В его собачьей голове замелькали картины: перекресток, шинели, сверкающие клинки, алые ленты и боль, боль вместе с запахом крови. И, еще глубже забившись в угол, он лег, свернувшись клубком. Лежал и молчал.
Молчал и его хозяин.
Только стоял, застегивал и расстегивал шелковый халат, из-под которого виднелись синие штаны с красными лампасами, и слушал суровые, чеканные слова, которые так странно, непривычно звучали здесь этим ранним утром.
Говорил совсем молодой плечистый парень в студенческой тужурке с золотыми пуговицами и кавказской папахе. Когда он снял эту дикую кудлатую шапку, из-под нее неожиданно появилось вытянутое белобрысое темя. Парень достал из папахи пожелтевший листок бумаги, водрузил ее обратно на голову и начал читать:
— Согласно пунктам А и Ц приказа номер семьдесят три восемьдесят один, по временному закону…
Люк навострил уши. Он будто боялся пропустить хоть слово и внимательно смотрел на парня, прямо на его ровные белые зубы. По тону пес понимал, что происходит что-то плохое, и дрожал от носа до хвоста.
А рядом стоял генерал и тоже смотрел на белозубого парня, подергивая дряблой нижней губой.
Дочитав, парень в папахе повернулся на каблуках, указал на двери комнат и скомандовал:
— Распаковывайте ранцы, товарищи армейцы, занимайте жилье!
Генерал подошел к стене, где висело несколько картин маслом в золотых рамах. Он хотел их снять, но парень резко поднял вверх руку.
— Не трогать! Все остается на месте!
Посмотрел по сторонам, заметил в углу лампаду, горевшую зеленым огоньком, и усмехнулся:
— А это, гражданин, можете забрать. Этого нам не надо!

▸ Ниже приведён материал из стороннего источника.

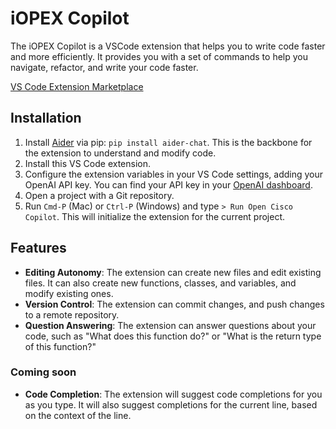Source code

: # iOPEX Copilot

The iOPEX Copilot is a VSCode extension that helps you to write code faster and more efficiently. It provides you with a set of commands to help you navigate, refactor, and write your code faster.

[VS Code Extension Marketplace](https://marketplace.visualstudio.com/items?itemName=iOPEX.iopex-copilot)

## Installation
1. Install [Aider](https://github.com/paul-gauthier/aider) via pip: `pip install aider-chat`. This is the backbone for the extension to understand and modify code.
2. Install this VS Code extension.
3. Configure the extension variables in your VS Code settings, adding your OpenAI API key. You can find your API key in your [OpenAI dashboard](https://platform.openai.com/api-keys).
4. Open a project with a Git repository.
5. Run `Cmd-P` (Mac) or `Ctrl-P` (Windows) and type `> Run Open Cisco Copilot`. This will initialize the extension for the current project.

## Features

- **Editing Autonomy**: The extension can create new files and edit existing files. It can also create new functions, classes, and variables, and modify existing ones.
- **Version Control**: The extension can commit changes, and push changes to a remote repository.
- **Question Answering**: The extension can answer questions about your code, such as "What does this function do?" or "What is the return type of this function?"

### Coming soon
- **Code Completion**: The extension will suggest code completions for you as you type. It will also suggest completions for the current line, based on the context of the line.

Генерал не ответил. Только махнул рукой и ушел в кабинет.
— Люк! — сказал он негромко, как тогда, на улице. — Дом больше не наш. Пойдем!
Люк нехотя встал, опустил голову, словно боясь, что его ударят, и тихо вышел из кабинета.
В тот же день все трое, Люк, генерал и его жена, сидели в фаэтоне у сонного городского ваньки и ехали по заброшенным окраинным улицам.
Ехали долго, фаэтон еле тащился по неровной брусчатке. Люк сидел на груде белья, смотрел на бесконечные заборы, старые низкие дома, запертые железные ворота фабрик, вывески с нарисованными лошадками, прибитые у дверей шорников и седельников, и покусывал свой куцый хвост.
Лишь когда они остановились у ветхого одноэтажного дома, из которого пахло зеленым мылом, капустой и плесенью, Люк очнулся от дум и чихнул. Даже два раза.
Поначалу все это Люку, в общем-то, понравилось. Из дома появилась старая кацапка в ватном кафтане и красных кавказских сапожках, расшитых цветами.
Увидев гостей, она несколько раз быстро-быстро перекрестилась и разрыдалась во весь голос.
— Ваше превосходительство! — рявкнула она по-солдатски, точь-в-точь как ее покойный муж, капитан, и кинулась целовать генералу руки.
Но вдруг отступила, подумала секунду и обругала себя:
— Да что ж я стою, дура старая?
И тут же затеяла перебранку с извозчиком.